Crisp argued that those who profess surprise at Labor’s full-throated backing of the war have forgotten or ignored the party’s real history. Founded in 1890 on the racist White Australia policy and the subordination of the working class to Australian capitalism and the British Empire, Labor was identified by Lenin as “an organisation of the bourgeoisie which exists to dupe the workers.”

She recalled Labor’s pledge of “to the last man and the last shilling” to British imperialism in the First World War, its attempts to impose conscription, and the Curtin government’s role in shifting Australia’s allegiance from Britain to the United States in World War II. Subsequent Labor governments supported the US-led wars in Korea and Vietnam, joined the 1991 Gulf War, backed the invasions of Afghanistan and Iraq and, in 2011, signed onto the US “pivot to Asia,” the vast military build-up directed against China.

Crisp highlighted the “acute crisis of bourgeois rule” in Australia. The traditional two-party duopoly of Labor and the Liberal–National Coalition, which has administered Australian capitalism for eight decades, is fracturing as a result of “the ruling class’s fundamental inability to manage the contradictions tearing the social order apart: the combination of imperialist war, escalating austerity, a cost-of-living catastrophe, and the growing alienation of the working class from every institution of official political life.”

She explained that anti-protest laws, rushed through parliament under the pretext of combating “antisemitism” after the Bondi terror attack in December, were in fact “being built as a permanent apparatus of repression, to be used against the working class when the inevitable social revolt against war and austerity erupts.”

Crisp noted that opposition to war, as well as anger over declining living standards and Labor’s harsh budget were growing, and workers are already entering into struggles.
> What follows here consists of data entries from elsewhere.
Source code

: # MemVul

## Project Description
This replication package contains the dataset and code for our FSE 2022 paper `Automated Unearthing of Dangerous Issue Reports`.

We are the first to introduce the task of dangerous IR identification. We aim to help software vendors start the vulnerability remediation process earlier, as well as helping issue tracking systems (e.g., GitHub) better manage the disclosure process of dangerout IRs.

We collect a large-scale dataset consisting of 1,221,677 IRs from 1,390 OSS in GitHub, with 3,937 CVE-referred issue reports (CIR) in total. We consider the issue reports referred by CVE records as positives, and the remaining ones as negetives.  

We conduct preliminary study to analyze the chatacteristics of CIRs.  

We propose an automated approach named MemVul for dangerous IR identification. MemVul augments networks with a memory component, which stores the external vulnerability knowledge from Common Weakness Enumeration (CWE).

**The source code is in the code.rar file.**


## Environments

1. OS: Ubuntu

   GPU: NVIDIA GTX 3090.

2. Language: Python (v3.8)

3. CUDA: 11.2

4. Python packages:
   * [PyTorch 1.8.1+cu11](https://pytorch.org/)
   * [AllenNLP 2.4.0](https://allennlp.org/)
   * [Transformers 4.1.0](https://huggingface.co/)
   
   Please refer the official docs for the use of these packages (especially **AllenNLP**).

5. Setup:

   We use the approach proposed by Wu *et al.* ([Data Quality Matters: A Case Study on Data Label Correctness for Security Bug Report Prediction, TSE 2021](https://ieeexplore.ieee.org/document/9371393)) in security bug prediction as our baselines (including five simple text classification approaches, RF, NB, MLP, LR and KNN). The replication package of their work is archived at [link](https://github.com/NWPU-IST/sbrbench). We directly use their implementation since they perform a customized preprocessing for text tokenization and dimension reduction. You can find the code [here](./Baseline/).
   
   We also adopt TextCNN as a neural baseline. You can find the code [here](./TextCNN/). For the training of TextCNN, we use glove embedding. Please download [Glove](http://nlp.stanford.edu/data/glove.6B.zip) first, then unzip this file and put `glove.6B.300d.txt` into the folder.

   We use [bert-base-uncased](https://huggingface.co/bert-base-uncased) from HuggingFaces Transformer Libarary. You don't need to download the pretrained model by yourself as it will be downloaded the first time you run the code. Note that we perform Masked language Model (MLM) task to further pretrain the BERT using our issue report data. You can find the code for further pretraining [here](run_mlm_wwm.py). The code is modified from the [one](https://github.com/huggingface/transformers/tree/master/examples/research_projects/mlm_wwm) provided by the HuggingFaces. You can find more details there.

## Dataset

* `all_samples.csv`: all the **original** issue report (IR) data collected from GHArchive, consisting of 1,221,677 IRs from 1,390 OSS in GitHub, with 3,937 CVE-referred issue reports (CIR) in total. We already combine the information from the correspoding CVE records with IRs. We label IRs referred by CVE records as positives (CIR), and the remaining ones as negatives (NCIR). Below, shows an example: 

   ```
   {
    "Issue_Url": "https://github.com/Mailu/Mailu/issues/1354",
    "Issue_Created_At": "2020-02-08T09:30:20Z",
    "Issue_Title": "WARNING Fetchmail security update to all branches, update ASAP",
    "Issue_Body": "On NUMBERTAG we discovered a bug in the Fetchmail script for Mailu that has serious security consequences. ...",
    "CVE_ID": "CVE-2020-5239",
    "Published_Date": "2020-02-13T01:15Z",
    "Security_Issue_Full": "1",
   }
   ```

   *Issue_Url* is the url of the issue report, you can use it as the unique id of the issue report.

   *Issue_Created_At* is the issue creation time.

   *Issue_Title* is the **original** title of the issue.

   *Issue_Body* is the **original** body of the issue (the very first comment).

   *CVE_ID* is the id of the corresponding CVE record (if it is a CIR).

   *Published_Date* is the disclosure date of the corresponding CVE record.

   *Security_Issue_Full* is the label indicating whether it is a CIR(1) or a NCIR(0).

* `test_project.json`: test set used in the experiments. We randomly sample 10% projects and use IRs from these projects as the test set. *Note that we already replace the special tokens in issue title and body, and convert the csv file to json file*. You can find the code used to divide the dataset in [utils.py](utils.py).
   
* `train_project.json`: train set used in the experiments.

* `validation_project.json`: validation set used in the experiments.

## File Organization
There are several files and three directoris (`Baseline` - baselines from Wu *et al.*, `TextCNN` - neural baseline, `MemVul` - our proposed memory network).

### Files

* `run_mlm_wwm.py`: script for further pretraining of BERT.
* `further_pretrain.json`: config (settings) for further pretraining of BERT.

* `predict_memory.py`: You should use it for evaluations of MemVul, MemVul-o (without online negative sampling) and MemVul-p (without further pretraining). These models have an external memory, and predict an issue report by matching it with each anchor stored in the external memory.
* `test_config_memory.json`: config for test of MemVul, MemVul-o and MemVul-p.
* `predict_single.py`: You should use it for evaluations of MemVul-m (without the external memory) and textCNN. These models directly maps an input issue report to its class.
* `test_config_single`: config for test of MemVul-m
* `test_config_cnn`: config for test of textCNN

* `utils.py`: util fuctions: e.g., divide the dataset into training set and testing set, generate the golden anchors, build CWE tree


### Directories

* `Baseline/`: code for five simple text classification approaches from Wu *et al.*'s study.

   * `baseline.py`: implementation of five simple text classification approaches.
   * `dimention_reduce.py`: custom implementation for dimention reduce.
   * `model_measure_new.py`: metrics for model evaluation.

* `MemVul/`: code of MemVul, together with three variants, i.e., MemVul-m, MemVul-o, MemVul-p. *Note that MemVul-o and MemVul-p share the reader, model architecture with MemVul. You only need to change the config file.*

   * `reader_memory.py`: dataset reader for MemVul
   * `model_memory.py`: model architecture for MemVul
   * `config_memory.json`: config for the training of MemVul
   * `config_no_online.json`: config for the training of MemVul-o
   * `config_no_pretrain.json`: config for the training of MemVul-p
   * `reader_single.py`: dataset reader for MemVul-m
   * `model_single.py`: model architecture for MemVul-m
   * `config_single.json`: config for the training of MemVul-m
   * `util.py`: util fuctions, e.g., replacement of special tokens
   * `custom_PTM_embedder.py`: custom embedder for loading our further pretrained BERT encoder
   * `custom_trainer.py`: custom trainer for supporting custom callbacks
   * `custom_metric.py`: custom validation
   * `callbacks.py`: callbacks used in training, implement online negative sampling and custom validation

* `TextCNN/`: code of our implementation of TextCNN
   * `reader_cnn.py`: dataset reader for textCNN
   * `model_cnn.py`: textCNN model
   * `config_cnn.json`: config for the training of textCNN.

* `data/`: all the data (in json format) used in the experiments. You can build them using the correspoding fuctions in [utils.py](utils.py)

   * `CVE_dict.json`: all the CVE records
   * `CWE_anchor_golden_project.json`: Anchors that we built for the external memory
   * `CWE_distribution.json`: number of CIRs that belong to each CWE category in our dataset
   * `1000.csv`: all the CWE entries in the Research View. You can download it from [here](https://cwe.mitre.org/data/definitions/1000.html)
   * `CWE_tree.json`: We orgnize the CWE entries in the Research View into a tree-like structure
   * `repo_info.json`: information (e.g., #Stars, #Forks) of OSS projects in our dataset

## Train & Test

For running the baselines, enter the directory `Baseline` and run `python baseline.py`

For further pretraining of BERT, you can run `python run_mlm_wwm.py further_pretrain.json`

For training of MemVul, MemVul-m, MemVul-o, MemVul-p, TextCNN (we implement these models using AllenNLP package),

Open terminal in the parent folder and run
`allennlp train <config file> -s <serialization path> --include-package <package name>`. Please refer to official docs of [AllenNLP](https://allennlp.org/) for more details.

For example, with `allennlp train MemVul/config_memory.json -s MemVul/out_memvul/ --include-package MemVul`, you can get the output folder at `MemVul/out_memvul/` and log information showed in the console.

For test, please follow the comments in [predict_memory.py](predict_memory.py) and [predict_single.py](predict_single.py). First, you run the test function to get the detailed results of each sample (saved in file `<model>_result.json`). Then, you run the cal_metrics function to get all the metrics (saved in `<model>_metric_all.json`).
But “opposition without a political perspective, without an understanding of what this system is and why it produces these outcomes and without an independent political organisation of the working class,” is a dead end.

Instead, she explained, what is required is the perspective of internationalism, upon which the Fourth International was founded by Leon Trotsky in 1938: “To stop the war requires the mobilisation of the working class as an independent political force, in a direct fight against the Labor government, in conscious solidarity with workers in the United States, Iran, Israel, Britain, Europe—across every national boundary that the ruling class has erected to divide them.”

The reports were followed by a lively discussion session, in which attendees’ questions focused on the critical question of how to take forward the fight for this perspective in the working class.